Bu gibi sözler, heyecan yaratmak, kamuoyunun gazını almak için ortaya atılır. Resmi ilişkilere yansıması olmaz. Bu örnekte de öyle. Kalkınma Planlarında, üç yıllık plan ve programlarda, 2019 yılından bu yana çıkarılan Cumhurbaşkanlığı Yıllık programlarında, rota değişikliğini gösteren bir ize rastlanmıyor. Buna karşın Avrupa Birliği’ne uyum amacıyla gerçekleştirilecek onlarca eylem ardı ardına sıralanıyor.

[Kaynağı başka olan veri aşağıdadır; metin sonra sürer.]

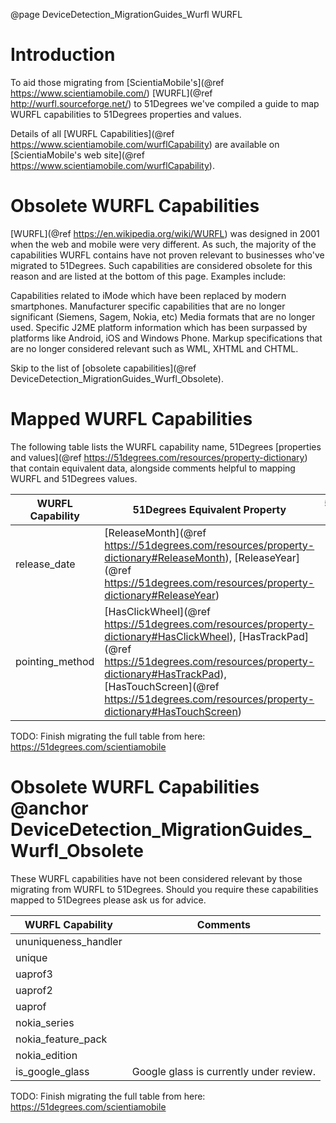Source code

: @page DeviceDetection_MigrationGuides_Wurfl WURFL

# Introduction

To aid those migrating from [ScientiaMobile's](@ref https://www.scientiamobile.com/) [WURFL](@ref http://wurfl.sourceforge.net/) to 51Degrees we've compiled a guide to map WURFL capabilities to 51Degrees properties and values.

Details of all [WURFL Capabilities](@ref https://www.scientiamobile.com/wurflCapability) are available on [ScientiaMobile's web site](@ref https://www.scientiamobile.com/wurflCapability).

# Obsolete WURFL Capabilities

[WURFL](@ref https://en.wikipedia.org/wiki/WURFL) was designed in 2001 when the web and mobile were very different. As such, the majority of the capabilities WURFL contains have not proven relevant to businesses who've migrated to 51Degrees. Such capabilities are considered obsolete for this reason and are listed at the bottom of this page. Examples include:

Capabilities related to iMode which have been replaced by modern smartphones.
Manufacturer specific capabilities that are no longer significant (Siemens, Sagem, Nokia, etc)
Media formats that are no longer used.
Specific J2ME platform information which has been surpassed by platforms like Android, iOS and Windows Phone.
Markup specifications that are no longer considered relevant such as WML, XHTML and CHTML.

Skip to the list of [obsolete capabilities](@ref DeviceDetection_MigrationGuides_Wurfl_Obsolete).

# Mapped WURFL Capabilities

The following table lists the WURFL capability name, 51Degrees [properties and values](@ref https://51degrees.com/resources/property-dictionary) that contain equivalent data, alongside comments helpful to mapping WURFL and 51Degrees values.

|WURFL Capability|51Degrees Equivalent Property|51Degrees Value|Comments|
|---|---|---|---|
|release_date|[ReleaseMonth](@ref https://51degrees.com/resources/property-dictionary#ReleaseMonth), [ReleaseYear](@ref https://51degrees.com/resources/property-dictionary#ReleaseYear)|||
|pointing_method|[HasClickWheel](@ref https://51degrees.com/resources/property-dictionary#HasClickWheel), [HasTrackPad](@ref https://51degrees.com/resources/property-dictionary#HasTrackPad), [HasTouchScreen](@ref https://51degrees.com/resources/property-dictionary#HasTouchScreen)|||

TODO: Finish migrating the full table from here: https://51degrees.com/scientiamobile
 
# Obsolete WURFL Capabilities @anchor DeviceDetection_MigrationGuides_Wurfl_Obsolete
These WURFL capabilities have not been considered relevant by those migrating from WURFL to 51Degrees. Should you require these capabilities mapped to 51Degrees please ask us for advice.

|WURFL Capability|Comments|
|---|---|
|ununiqueness_handler||
|unique||
|uaprof3||
|uaprof2||
|uaprof||
|nokia_series||
|nokia_feature_pack||
|nokia_edition||
|is_google_glass|Google glass is currently under review.|

TODO: Finish migrating the full table from here: https://51degrees.com/scientiamobile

Bu belgelerin hepsinde 2011 yılında çıkarılan ve Devlet yapısında ilk önemli değişikliklerin gerçekleştirildiği KHK’larla kurulan Avrupa Birliği başkanlıklarının “sorumlu/işbirliği yapılacak kuruluşlar” olarak görevlendirildiği görülüyor.

Tayyip Erdoğan, kendimizi Avrupalı gördüğümüzü, AB liderlerinin 10-11 Aralık’ta gerçekleştirilecek toplantısından önce dile getirdi. Toplantıda, Doğu Akdeniz geriliminden sorumlu tuttukları Türkiye’ye yaptırım uygulanması da karara bağlanacak. Asıl amacın, olası yaptırımların önünü almak olduğu anlaşılıyor. Ama pek işe yaramayacak gibi. Eloğlu söze değil eyleme bakıyor. Merkel, geçtiğimiz hafta yapılan AB toplantısında, işlerin doğru yolda ilerlemediğini; Fransız Dışişleri Bakanı ise Türkiye’nin tansiyonu düşürme isteğini söylemle değil, eylemle göstermesini beklediklerini söyledi.

Yeri gelmişken yargı reformu konusuna da değinmekte yarar var. Ne zaman yatırım ve yatırımcılar konuşulsa masaya yargı konusu da konuluyor. Tayyip Erdoğan, 20 Kasım günü MÜSİAD – EXPO Fuarında özetle şunları söyledi; “Türkiye’ye güvenen herkesin kazanacağı bir yatırım iklimi oluşturuyoruz…ekonomide ve demokraside ülkemizi yeni bir yükseliş dönemine sokmakta kararlıyız... Yeni yargı paketiyle ilgili hazırlıklar sürüyor…”

Hazine ve Maliye Bakanı ile Adalet Bakanı, Tayyip Erdoğan’ın bu sözleri üzerine bir araya geldi. Aldıkları kararı Hazine ve Maliye Bakanı Lütfü Elvan sosyal medya hesabından duyurdu. Açıklamada özetle; “TOBB, TÜSİAD, MÜSİAD gibi iş dünyası örgütleri ve STK’larla görüşmeler yaparak gereken adımları hızla atacakları…” belirtiliyor.

Bu işte bir gariplik olduğunu düşünmüşsünüzdür. Yargı reformundan söz ediliyor Patronlar, STK’lar var Barolar yok. Dahası, neler yapılacağını Adalet Bakanı değil Hazine ve Maliye Bakanı duyuruyor.